Itália começa a aplicar mão dura contra imigrantes clandestinos

A polícia italiana anunciou nesta quinta-feira os resultados de uma imponente operação contra imigrantes ilegais em todo o país, o que constitui um dos primeiros gestos do governo conservador de Silvio Berlusconi, que prometeu rigidez contra os clandestinos.

AFP |

No total 383 pessoas, a maioria de nacionalidade marroquina e romena, foram detidas como parte de uma ação realizada a partir do dia 7 de maio em nove regiões e 15 províncias da Itália.

Entre os detidos, 118 serão expulsos, segundo o diretor da Divisão contra o Crime da Polícia do Estado, Francesco Gratteri.

"Trata-se de uma operação em massa contra pessoas que cometeram delitos relacionados à imigração clandestina", explicou.

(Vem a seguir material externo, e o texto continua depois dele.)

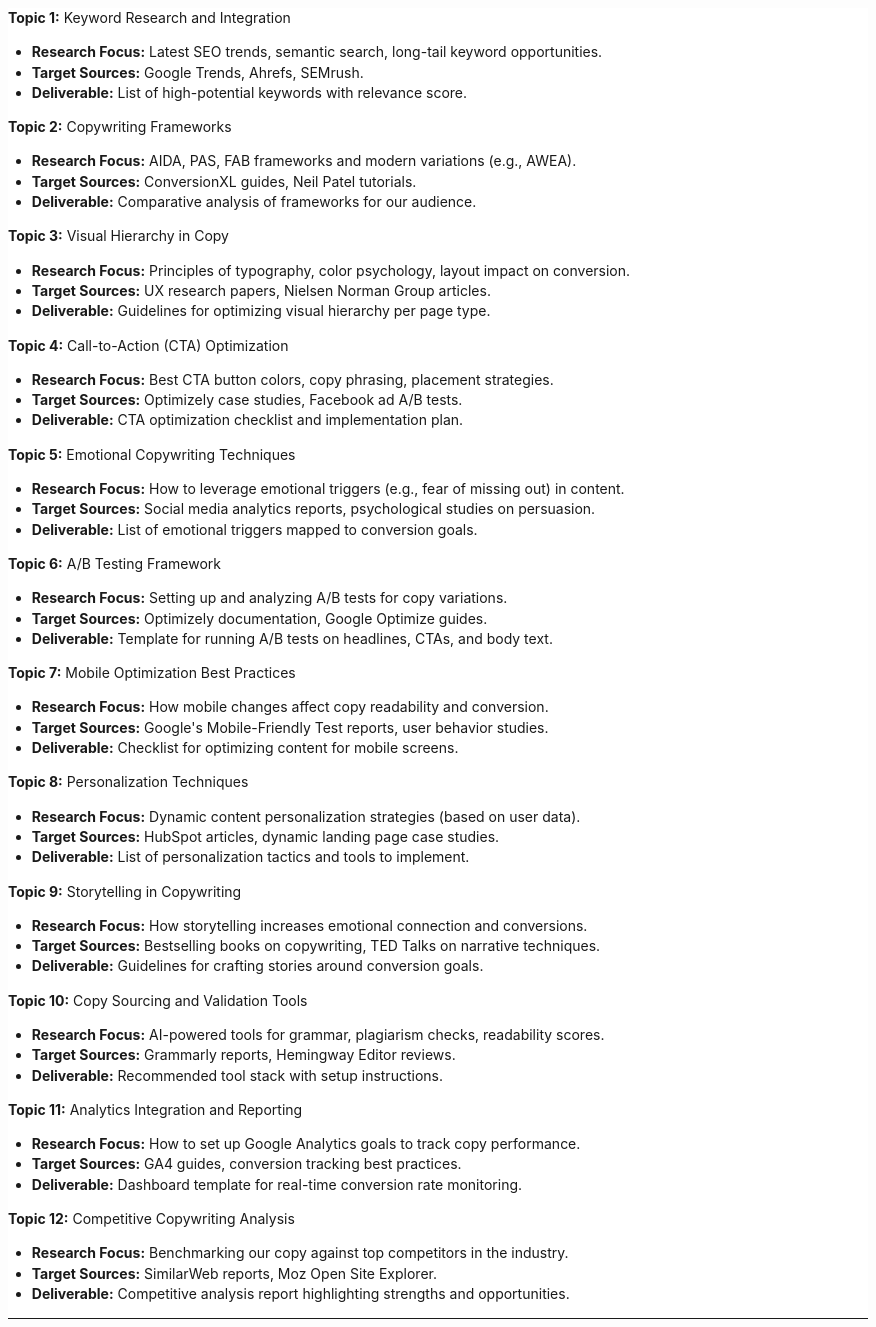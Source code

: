 **Topic 1:** Keyword Research and Integration  
- **Research Focus:** Latest SEO trends, semantic search, long-tail keyword opportunities.
- **Target Sources:** Google Trends, Ahrefs, SEMrush.  
- **Deliverable:** List of high-potential keywords with relevance score.

**Topic 2:** Copywriting Frameworks  
- **Research Focus:** AIDA, PAS, FAB frameworks and modern variations (e.g., AWEA).
- **Target Sources:** ConversionXL guides, Neil Patel tutorials.  
- **Deliverable:** Comparative analysis of frameworks for our audience.

**Topic 3:** Visual Hierarchy in Copy  
- **Research Focus:** Principles of typography, color psychology, layout impact on conversion.
- **Target Sources:** UX research papers, Nielsen Norman Group articles.  
- **Deliverable:** Guidelines for optimizing visual hierarchy per page type.

**Topic 4:** Call-to-Action (CTA) Optimization  
- **Research Focus:** Best CTA button colors, copy phrasing, placement strategies.
- **Target Sources:** Optimizely case studies, Facebook ad A/B tests.  
- **Deliverable:** CTA optimization checklist and implementation plan.

**Topic 5:** Emotional Copywriting Techniques  
- **Research Focus:** How to leverage emotional triggers (e.g., fear of missing out) in content.
- **Target Sources:** Social media analytics reports, psychological studies on persuasion.  
- **Deliverable:** List of emotional triggers mapped to conversion goals.

**Topic 6:** A/B Testing Framework  
- **Research Focus:** Setting up and analyzing A/B tests for copy variations.
- **Target Sources:** Optimizely documentation, Google Optimize guides.  
- **Deliverable:** Template for running A/B tests on headlines, CTAs, and body text.

**Topic 7:** Mobile Optimization Best Practices  
- **Research Focus:** How mobile changes affect copy readability and conversion.
- **Target Sources:** Google's Mobile-Friendly Test reports, user behavior studies.  
- **Deliverable:** Checklist for optimizing content for mobile screens.

**Topic 8:** Personalization Techniques  
- **Research Focus:** Dynamic content personalization strategies (based on user data).
- **Target Sources:** HubSpot articles, dynamic landing page case studies.  
- **Deliverable:** List of personalization tactics and tools to implement.

**Topic 9:** Storytelling in Copywriting  
- **Research Focus:** How storytelling increases emotional connection and conversions.
- **Target Sources:** Bestselling books on copywriting, TED Talks on narrative techniques.  
- **Deliverable:** Guidelines for crafting stories around conversion goals.

**Topic 10:** Copy Sourcing and Validation Tools  
- **Research Focus:** AI-powered tools for grammar, plagiarism checks, readability scores.
- **Target Sources:** Grammarly reports, Hemingway Editor reviews.  
- **Deliverable:** Recommended tool stack with setup instructions.

**Topic 11:** Analytics Integration and Reporting  
- **Research Focus:** How to set up Google Analytics goals to track copy performance.
- **Target Sources:** GA4 guides, conversion tracking best practices.  
- **Deliverable:** Dashboard template for real-time conversion rate monitoring.

**Topic 12:** Competitive Copywriting Analysis  
- **Research Focus:** Benchmarking our copy against top competitors in the industry.
- **Target Sources:** SimilarWeb reports, Moz Open Site Explorer.  
- **Deliverable:** Competitive analysis report highlighting strengths and opportunities.

---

"Não foi uma operação contra uma categoria de pessoas ou contra uma etnia específica. Nosso objetivo é combater a criminalidade que gera aumento da insegurança social", ressaltou.

Entre os detidos estão 50 marroquinos, 32 romenos, 25 tunisianos, 18 nigerianos, 16 egípcios, 16 sérvios e 14 libaneses.

Não consta nenhum latino-americano na lista.

Um total de 65 pessoas foi transferido para vários centros de detenção para imigrantes para verificar suas identidades.

Com essa operação as autoridades começaram a aplicar a nova política conservadora do governo italiano, que anunciará na próxima quarta-feira um pacote de duras medidas contra a imigração ilegal.

Entre elas, por exemplo, a prisão e a ampliação do período de reclusão até 18 meses nos centros de permanência temporários.

A idéia de considerar um crime a imigração clandestina, com penas que variam de seis a quatro anos de prisão, anunciadas pela imprensa, foi rejeitada pelo cardeal Renato Martino, presidente do Conselho Pontifício Justiça e Paz e por organizações humanitárias que a consideram "anticonstitucional".

Paralelamente, as operações policiais desencadearam uma série de caçada espontânea aos ciganos, com incêndios e ataques violentos contra vários acampamentos.

Aproximadamente 160.000 ciganos residem na Itália, dos quais uns 60.000 vêm da Romênia, segundo cálculos da associação Opera Nomadi.

Várias organizações de assistência aos imigrantes denunciaram o clima de violência contra os ciganos e os romenos em toda a Itália, onde se agravou nos últimos anos, ao serem estigmatizados pela opinião pública e pela imprensa como perigosos delinqüentes.

Os prefeito de Milão e Roma anunciaram que designarão um comissário extraordinário para a questão dos ciganos.

Nesta quinta-feira ainda, 50 pessoas foram detidas sem documentos em uma operação em um campo de ciganos da capital, onde residem 700 pessoas.